Why can’t more congregations do likewise? The answer, of course, is that High Holy Day seats provide a major source of funds. Even though pledges are accepted, Jews do not pass a contribution platter at services, as Christians do. Ticket sales and fundraising appeals may detract from the spiritual nature of the holidays, but abandoning them could cause a sizeable dent in budgets.
While the traditional approach may maximize annual revenues, it is not designed to build up the Jewish community, or temple budgets, over the long term. That is why we should be seeking out precisely those Jews who balk at spending $300 to attend High Holy Day services, or who can’t be bothered to track down a lower-cost service at an area campus.

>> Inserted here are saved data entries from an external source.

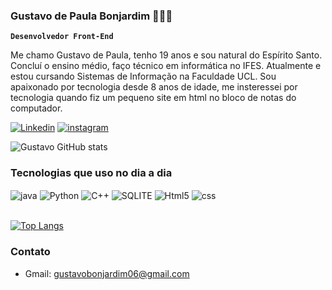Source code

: ### Gustavo de Paula Bonjardim 👩🏻‍💻 

**`Desenvolvedor Front-End`**

Me chamo Gustavo de Paula, tenho 19 anos e sou natural do Espírito Santo. Concluí o ensino médio, faço técnico em informática no IFES. Atualmente e estou cursando Sistemas de Informação na Faculdade UCL. Sou apaixonado por tecnologia desde 8 anos de idade, me insteressei por tecnologia quando fiz um pequeno site em html no bloco de notas do computador. 

[![Linkedin](https://img.shields.io/badge/LinkedIn-0077B5?style=for-the-badge&logo=linkedin&logoColor=white)](https://www.linkedin.com/in/gustavobonjardim/) [![instagram](https://img.shields.io/badge/Instagram-E4405F?style=for-the-badge&logo=instagram&logoColor=white)](https://www.instagram.com/gubonjardim/)


![Gustavo GitHub stats](https://github-readme-stats.vercel.app/api?username=ogygu&show_icons=true&theme=gruvbox)

### Tecnologias que uso no dia a dia

<div>
  <img align ="center" alt="java" src="https://img.shields.io/badge/Java-ED8B00?style=for-the-badge&logo=openjdk&logoColor=white ">
  <img align ="center" alt="Python" src="https://img.shields.io/badge/Python-14354C?style=for-the-badge&logo=python&logoColor=white ">
  <img align ="center" alt="C++" src="https://img.shields.io/badge/C%2B%2B-00599C?style=for-the-badge&logo=c%2B%2B&logoColor=white">
  <img align ="center" alt="SQLITE" src="https://img.shields.io/badge/SQLite-07405E?style=for-the-badge&logo=sqlite&logoColor=white">
  <img align ="center" alt="Html5" src="https://img.shields.io/badge/HTML5-E34F26?style=for-the-badge&logo=html5&logoColor=white">
  <img align ="center" alt="css" src="https://img.shields.io/badge/CSS3-1572B6?style=for-the-badge&logo=css3&logoColor=white">
<div><br> 

[![Top Langs](https://github-readme-stats.vercel.app/api/top-langs/?username=ogygu&layout=donut-vertical)](https://github.com/ogygu/github-readme-stats)


### Contato
- Gmail: gustavobonjardim06@gmail.com

  















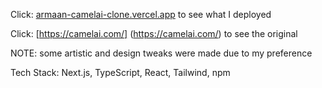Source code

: Click: [armaan-camelai-clone.vercel.app](https://armaan-camelai-clone.vercel.app) to see what I deployed

Click: [https://camelai.com/] (https://camelai.com/) to see the original

NOTE: some artistic and design tweaks were made due to my preference

Tech Stack: Next.js, TypeScript, React, Tailwind, npm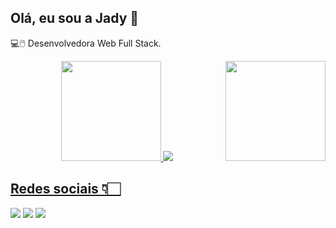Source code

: ## Olá, eu sou a Jady 🤍

💻🖱️ Desenvolvedora Web Full Stack.

 

<div align="center">
  <a href="https://github.com/JadyLinnit">
  <img height="160em" src="https://github-readme-stats.vercel.app/api?username=JadyLinnit&show_icons=true&theme=panda&include_all_commits=true&count_private=true"/>
  <img align="160em" src="https://github-readme-stats.vercel.app/api/top-langs/?username=JadyLinnit&layout=compact&langs_count=7&theme=panda"/>
  <img src="https://user-images.githubusercontent.com/90793903/141857629-4e285a97-55f1-46bf-823f-fc4ec9ce5e24.gif" align="right" width="160" height="160"></img>
</div>

 ## Redes sociais 👇🏻
<div> 

  <a href = "mailto:linnitjady@gmail.com"><img src="https://img.shields.io/badge/-Gmail-%23333?style=for-the-badge&logo=gmail&logoColor=white" target="_blank"></a>
  <a href="https://www.linkedin.com/in/jady-linnit-a276ab209/" target="_blank"><img src="https://img.shields.io/badge/-LinkedIn-%230077B5?style=for-the-badge&logo=linkedin&logoColor=white" target="_blank"></a> 
   <a href="https://www.instagram.com/liinnit/?hl=pt-br" target="_blank"><img src="https://img.shields.io/badge/-Instagram-%23E4405F?style=for-the-badge&logo=instagram&logoColor=white" target="_blank"></a>







 
</div>
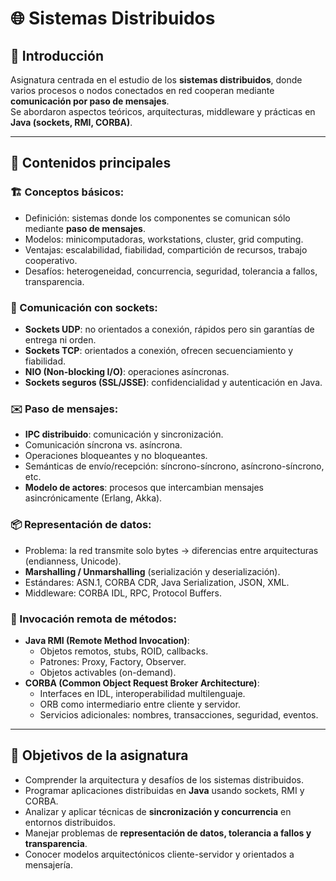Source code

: # 🌐 Sistemas Distribuidos

## 📌 Introducción
Asignatura centrada en el estudio de los **sistemas distribuidos**, donde varios procesos o nodos conectados en red cooperan mediante **comunicación por paso de mensajes**.  
Se abordaron aspectos teóricos, arquitecturas, middleware y prácticas en **Java (sockets, RMI, CORBA)**.

---

## 🔹 Contenidos principales

### 🏗️ Conceptos básicos:
- Definición: sistemas donde los componentes se comunican sólo mediante **paso de mensajes**.
- Modelos: minicomputadoras, workstations, cluster, grid computing.
- Ventajas: escalabilidad, fiabilidad, compartición de recursos, trabajo cooperativo.
- Desafíos: heterogeneidad, concurrencia, seguridad, tolerancia a fallos, transparencia.

### 🔌 Comunicación con sockets:
- **Sockets UDP**: no orientados a conexión, rápidos pero sin garantías de entrega ni orden.
- **Sockets TCP**: orientados a conexión, ofrecen secuenciamiento y fiabilidad.
- **NIO (Non-blocking I/O)**: operaciones asíncronas.
- **Sockets seguros (SSL/JSSE)**: confidencialidad y autenticación en Java.

### ✉️ Paso de mensajes:
- **IPC distribuido**: comunicación y sincronización.
- Comunicación síncrona vs. asíncrona.
- Operaciones bloqueantes y no bloqueantes.
- Semánticas de envío/recepción: síncrono-síncrono, asíncrono-síncrono, etc.
- **Modelo de actores**: procesos que intercambian mensajes asincrónicamente (Erlang, Akka).

### 📦 Representación de datos:
- Problema: la red transmite solo bytes → diferencias entre arquitecturas (endianness, Unicode).
- **Marshalling / Unmarshalling** (serialización y deserialización).
- Estándares: ASN.1, CORBA CDR, Java Serialization, JSON, XML.
- Middleware: CORBA IDL, RPC, Protocol Buffers.

### 🔗 Invocación remota de métodos:
- **Java RMI (Remote Method Invocation)**:
  - Objetos remotos, stubs, ROID, callbacks.
  - Patrones: Proxy, Factory, Observer.
  - Objetos activables (on-demand).
- **CORBA (Common Object Request Broker Architecture)**:
  - Interfaces en IDL, interoperabilidad multilenguaje.
  - ORB como intermediario entre cliente y servidor.
  - Servicios adicionales: nombres, transacciones, seguridad, eventos.

---


## 🎯 Objetivos de la asignatura
- Comprender la arquitectura y desafíos de los sistemas distribuidos.  
- Programar aplicaciones distribuidas en **Java** usando sockets, RMI y CORBA.  
- Analizar y aplicar técnicas de **sincronización y concurrencia** en entornos distribuidos.  
- Manejar problemas de **representación de datos, tolerancia a fallos y transparencia**.  
- Conocer modelos arquitectónicos cliente-servidor y orientados a mensajería.  
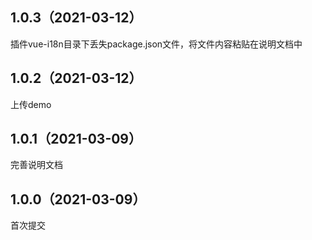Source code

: ## 1.0.3（2021-03-12）
插件vue-i18n目录下丢失package.json文件，将文件内容粘贴在说明文档中
## 1.0.2（2021-03-12）
上传demo
## 1.0.1（2021-03-09）
完善说明文档
## 1.0.0（2021-03-09）
首次提交

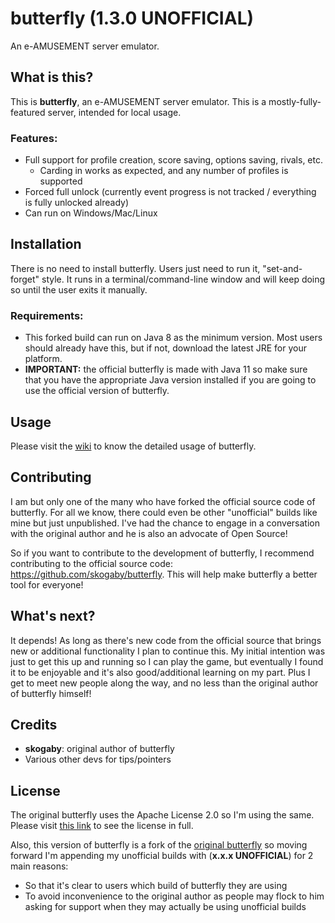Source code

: # butterfly (1.3.0 UNOFFICIAL)

An e-AMUSEMENT server emulator.

## What is this?

This is **butterfly**, an e-AMUSEMENT server emulator. This is a mostly-fully-featured server, intended for local usage.

### Features:

* Full support for profile creation, score saving, options saving, rivals, etc.
  * Carding in works as expected, and any number of profiles is supported
* Forced full unlock (currently event progress is not tracked / everything is fully unlocked already)
* Can run on Windows/Mac/Linux

## Installation

There is no need to install butterfly. Users just need to run it, "set-and-forget" style. It runs in a terminal/command-line window and will keep doing so until the user exits it manually.

### Requirements:

* This forked build can run on Java 8 as the minimum version. Most users should already have this, but if not, download the latest JRE for your platform.
* **IMPORTANT:** the official butterfly is made with Java 11 so make sure that you have the appropriate Java version installed if you are going to use the official version of butterfly.

## Usage

Please visit the [wiki](https://github.com/topet2k12001/butterfly/wiki) to know the detailed usage of butterfly.

## Contributing

I am but only one of the many who have forked the official source code of butterfly. For all we know, there could even be other "unofficial" builds like mine but just unpublished. I've had the chance to engage in a conversation with the original author and he is also an advocate of Open Source!

So if you want to contribute to the development of butterfly, I recommend contributing to the official source code: https://github.com/skogaby/butterfly. This will help make butterfly a better tool for everyone!

## What's next?

It depends! As long as there's new code from the official source that brings new or additional functionality I plan to continue this. My initial intention was just to get this up and running so I can play the game, but eventually I found it to be enjoyable and it's also good/additional learning on my part. Plus I get to meet new people along the way, and no less than the original author of butterfly himself!

## Credits

* **skogaby**: original author of butterfly
* Various other devs for tips/pointers

## License

The original butterfly uses the Apache License 2.0 so I'm using the same. Please visit [this link](https://github.com/topet2k12001/butterfly/blob/master/LICENSE) to see the license in full.

Also, this version of butterfly is a fork of the [original butterfly](https://github.com/skogaby/butterfly) so moving forward I'm appending my unofficial builds with (**x.x.x UNOFFICIAL**) for 2 main reasons:

* So that it's clear to users which build of butterfly they are using
* To avoid inconvenience to the original author as people may flock to him asking for support when they may actually be using unofficial builds

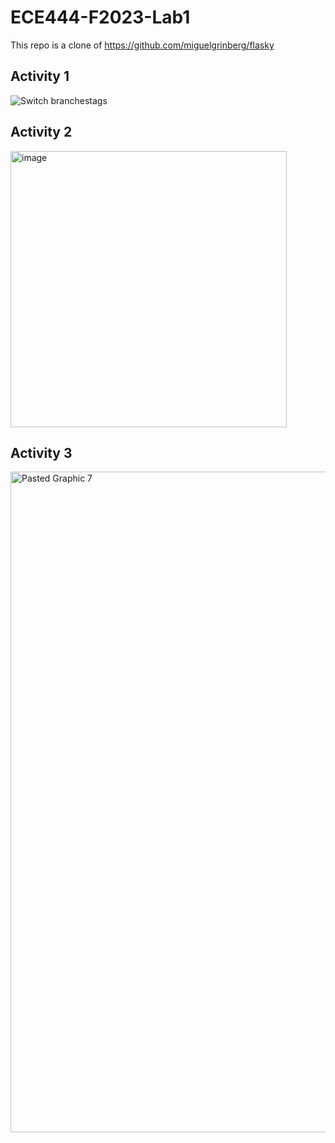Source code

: # ECE444-F2023-Lab1
This repo is a clone of https://github.com/miguelgrinberg/flasky
## Activity 1
![Switch branchestags](https://github.com/Meining89/ECE444-F2023-Lab1/assets/97919828/77869e61-5fbf-4c5f-ac3b-39841f0b3dcf)


## Activity 2
<img width="442" alt="image" src="https://github.com/Meining89/ECE444-F2023-Lab1/assets/97919828/653e3661-f83c-46c6-8883-1b380e327a1d">

## Activity 3
<img width="1057" alt="Pasted Graphic 7" src="https://github.com/Meining89/ECE444-F2023-Lab1/assets/97919828/e1ba3bec-ff1c-4f1e-84e2-5665cead81d2">
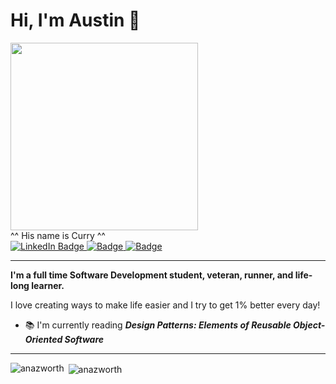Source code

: # Hi, I'm Austin 👋


<div>
  <img src="images/curry.png" height="300"/>
</div>
^^ His name is Curry ^^

<div id="badges">
  <a href="https://www.linkedin.com/in/austin-nazworth/">
    <img src="https://img.shields.io/badge/LinkedIn-blue?style=for-the-badge&logo=linkedin&logoColor=white" alt="LinkedIn Badge"/>
  </a>
  <a href="https://www.instagram.com/austinnazworth/">
    <img src="https://img.shields.io/badge/Instagram-purple?style=for-the-badge&logo=instagram&logoColor=white" alt=" Badge"/>
  </a>
   <a href="https://www.strava.com/athletes/10888988">
    <img src="https://img.shields.io/badge/Strava-orange?style=for-the-badge&logo=strava&logoColor=white" alt=" Badge"/>
  </a>
  
</div>


---

**I'm a full time Software Development student, veteran, runner, and life-long learner.**

I love creating ways to make life easier and I try to get 1% better every day!

- 📚 I'm currently reading ***Design Patterns: Elements of Reusable Object-Oriented Software***

---

<p><img align="left" src="https://github-readme-stats.vercel.app/api/top-langs?username=anazworth&show_icons=true&locale=en&theme=tokyonight&langs_count=8" alt="anazworth" /></p>

<p>&nbsp;<img align="center" src="https://github-readme-stats.vercel.app/api?username=anazworth&show_icons=true&locale=en&theme=tokyonight" alt="anazworth" /></p>

<!--
**anazworth/anazworth** is a ✨ _special_ ✨ repository because its `README.md` (this file) appears on your GitHub profile.

Here are some ideas to get you started:

- 🔭 I’m currently working on ...
- 🌱 I’m currently learning ...
- 👯 I’m looking to collaborate on ...
- 🤔 I’m looking for help with ...
- 💬 Ask me about ...
- 📫 How to reach me: ...
- 😄 Pronouns: ...
- ⚡ Fun fact: ...
-->
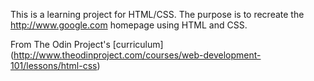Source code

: This is a learning project for HTML/CSS.  The purpose is to recreate the http://www.google.com homepage using HTML and CSS.



From The Odin Project's [curriculum]
(http://www.theodinproject.com/courses/web-development-101/lessons/html-css)

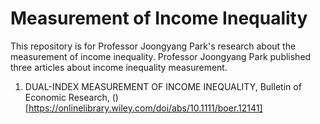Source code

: # Measurement of Income Inequality

This repository is for Professor Joongyang Park's research about the measurement of income inequality.
Professor Joongyang Park published three articles about income inequality measurement.

1. DUAL-INDEX MEASUREMENT OF INCOME INEQUALITY, Bulletin of Economic Research, 
()[https://onlinelibrary.wiley.com/doi/abs/10.1111/boer.12141]


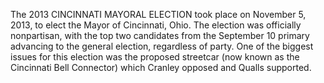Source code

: The 2013 CINCINNATI MAYORAL ELECTION took place on November 5, 2013, to elect the Mayor of Cincinnati, Ohio. The election was officially nonpartisan, with the top two candidates from the September 10 primary advancing to the general election, regardless of party. One of the biggest issues for this election was the proposed streetcar (now known as the Cincinnati Bell Connector) which Cranley opposed and Qualls supported.
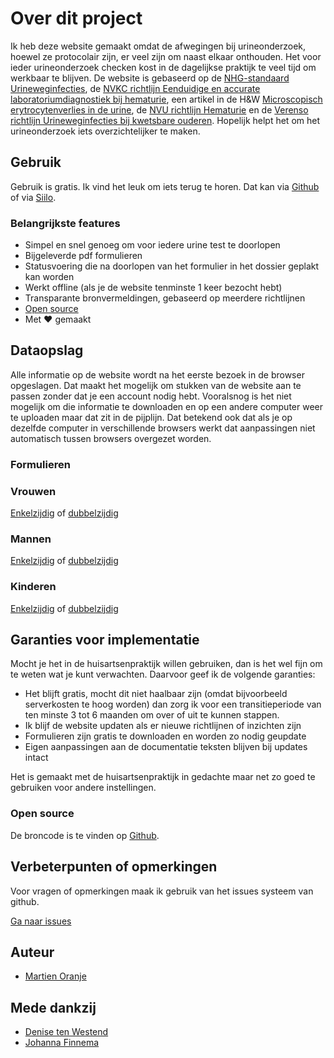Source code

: # Over dit project

Ik heb deze website gemaakt omdat de afwegingen bij urineonderzoek, hoewel ze protocolair zijn, er veel zijn om naast elkaar onthouden. Het voor ieder urineonderzoek checken kost in de dagelijkse praktijk te veel tijd om werkbaar te blijven. De website is gebaseerd op de [NHG-standaard Urineweginfecties](https://richtlijnen.nhg.org/standaarden/urineweginfecties#volledige-tekst), de [NVKC richtlijn Eenduidige en accurate laboratoriumdiagnostiek bij hematurie](https://www.nvkc.nl/kwaliteit/richtlijnen/normen-en-richtlijnen), een artikel in de H&W [Microscopisch erytrocytenverlies in de urine](https://www.henw.org/artikelen/microscopisch-erytrocytenverlies-de-urine), de [NVU richtlijn Hematurie](https://www.nvu.nl/kwaliteitsbeleid/richtlijnen/actuele-richtlijnen/) en de [Verenso richtlijn Urineweginfecties bij kwetsbare ouderen](https://www.verenso.nl/richtlijnen-en-praktijkvoering/richtlijnendatabase/urineweginfecties). Hopelijk helpt het om het urineonderzoek iets overzichtelijker te maken.

## Gebruik

Gebruik is gratis. Ik vind het leuk om iets terug te horen. Dat kan via [Github](https://github.com/moranje/urinestrip) of via [Siilo](https://web.siilo.com/#/signin).

### Belangrijkste features

- Simpel en snel genoeg om voor iedere urine test te doorlopen
- Bijgeleverde pdf formulieren
- Statusvoering die na doorlopen van het formulier in het dossier geplakt kan worden
- Werkt offline (als je de website tenminste 1 keer bezocht hebt)
- Transparante bronvermeldingen, gebaseerd op meerdere richtlijnen
- [Open source](https://github.com/moranje/urinestrip)
- Met ❤️ gemaakt

## Dataopslag

Alle informatie op de website wordt na het eerste bezoek in de browser opgeslagen. Dat maakt het mogelijk om stukken van de website aan te passen zonder dat je een account nodig hebt. Vooralsnog is het niet mogelijk om die informatie te downloaden en op een andere computer weer te uploaden maar dat zit in de pijplijn. Dat betekend ook dat als je op dezelfde computer in verschillende browsers werkt dat aanpassingen niet automatisch tussen browsers overgezet worden.

### Formulieren

### Vrouwen

[Enkelzijdig](https://github.com/moranje/urinestrip/releases/download/v1/Urineonderzoek.vrouwen.enkelzijdig.pdf) of [dubbelzijdig](https://github.com/moranje/urinestrip/releases/download/v1/Urineonderzoek.vrouwen.dubbelzijdig.pdf)

### Mannen

[Enkelzijdig](https://github.com/moranje/urinestrip/releases/download/v1/Urineonderzoek.mannen.enkelzijdig.pdf) of [dubbelzijdig](https://github.com/moranje/urinestrip/releases/download/v1/Urineonderzoek.mannen.dubbelzijdig.pdf)

### Kinderen

[Enkelzijdig](Urineonderzoek.kinderen.enkelzijdig.pdf) of [dubbelzijdig](https://github.com/moranje/urinestrip/releases/download/v1/Urineonderzoek.kinderen.dubbelzijdig.pdf)

## Garanties voor implementatie

Mocht je het in de huisartsenpraktijk willen gebruiken, dan is het wel fijn om te weten wat je kunt verwachten. Daarvoor geef ik de volgende garanties:

- Het blijft gratis, mocht dit niet haalbaar zijn (omdat bijvoorbeeld serverkosten te hoog worden) dan zorg ik voor een transitieperiode van ten minste 3 tot 6 maanden om over of uit te kunnen stappen.
- Ik blijf de website updaten als er nieuwe richtlijnen of inzichten zijn
- Formulieren zijn gratis te downloaden en worden zo nodig geupdate
- Eigen aanpassingen aan de documentatie teksten blijven bij updates intact

Het is gemaakt met de huisartsenpraktijk in gedachte maar net zo goed te gebruiken voor andere instellingen.

### Open source

De broncode is te vinden op [Github](https://github.com/moranje/urinestrip).

## Verbeterpunten of opmerkingen

Voor vragen of opmerkingen maak ik gebruik van het issues systeem van github.

[Ga naar issues](https://github.com/moranje/urinestrip/issues)

## Auteur

- [Martien Oranje](https://www.linkedin.com/in/martienoranje)

## Mede dankzij

- [Denise ten Westend]()
- [Johanna Finnema]()

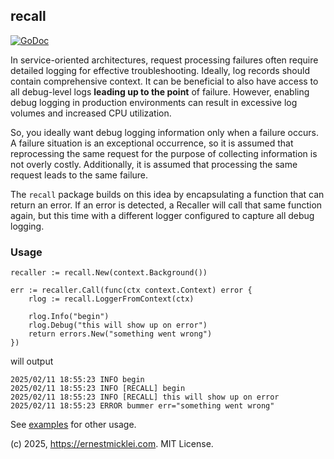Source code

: ## recall

[![GoDoc](https://pkg.go.dev/badge/github.com/emicklei/recall)](https://pkg.go.dev/github.com/emicklei/recall)

In service-oriented architectures, request processing failures often require detailed logging for effective troubleshooting.
Ideally, log records should contain comprehensive context.
It can be beneficial to also have access to all debug-level logs **leading up to the point** of failure.
However, enabling debug logging in production environments can result in excessive log volumes and increased CPU utilization.

So, you ideally want debug logging information only when a failure occurs. A failure situation is an exceptional occurrence, so it is assumed that reprocessing the same request for the purpose of collecting information is not overly costly. Additionally, it is assumed that processing the same request leads to the same failure.

The `recall` package builds on this idea by encapsulating a function that can return an error. If an error is detected, a Recaller will call that same function again, but this time with a different logger configured to capture all debug logging.

### Usage

	recaller := recall.New(context.Background())

	err := recaller.Call(func(ctx context.Context) error {
		rlog := recall.LoggerFromContext(ctx)
		
		rlog.Info("begin")
		rlog.Debug("this will show up on error")
		return errors.New("something went wrong")
	})

will output

    2025/02/11 18:55:23 INFO begin
    2025/02/11 18:55:23 INFO [RECALL] begin
    2025/02/11 18:55:23 INFO [RECALL] this will show up on error
    2025/02/11 18:55:23 ERROR bummer err="something went wrong"

See [examples](https://github.com/emicklei/recall/tree/main/examples) for other usage.

(c) 2025, https://ernestmicklei.com. MIT License.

We don’t know who these non-attendees are because we don’t meet them. Some who don’t come to services are young people just starting out their adult lives. Others may think that the cost of joining a synagogue or paying for High Holy Day seats is an extravagance. Or they may feel unwelcome, or unused to attending.
Rather than excluding such Jews, we should be getting them to join us during the most important days of the year. It is ironic that while we charge high ticket prices, one of the most popular themes of Kol Nidre divrei torah is returning to the Jewish community.
Free High Holy Day seating could have a long-term payoff as more Jews become involved and interested in becoming members of synagogues. It may be optimistic to believe that all Jews would become contributors, but it is also realistic to think that many just might do so. After all, Jews tend to be well educated, with decent incomes and a sense of social justice. Once encouraged on the right path, their involvement may grow.
Everyone knows that the Jewish community is shrinking, and many thoughtful and generous philanthropists are trying to stem the outgoing tide. Funds are being devoted to Jewish education, to visits to Israel for teenagers, to beautifying places of worship and to Jewish cultural institutions.
Surely providing free High Holy Day tickets is an equally worthy cause. For a synagogue to be able to have a “Come Worship With Us” sign displayed as prominently as a church on Christmas — that would be a real advance, indeed.
Diana Furchtgott-Roth is a senior fellow at the Hudson Institute.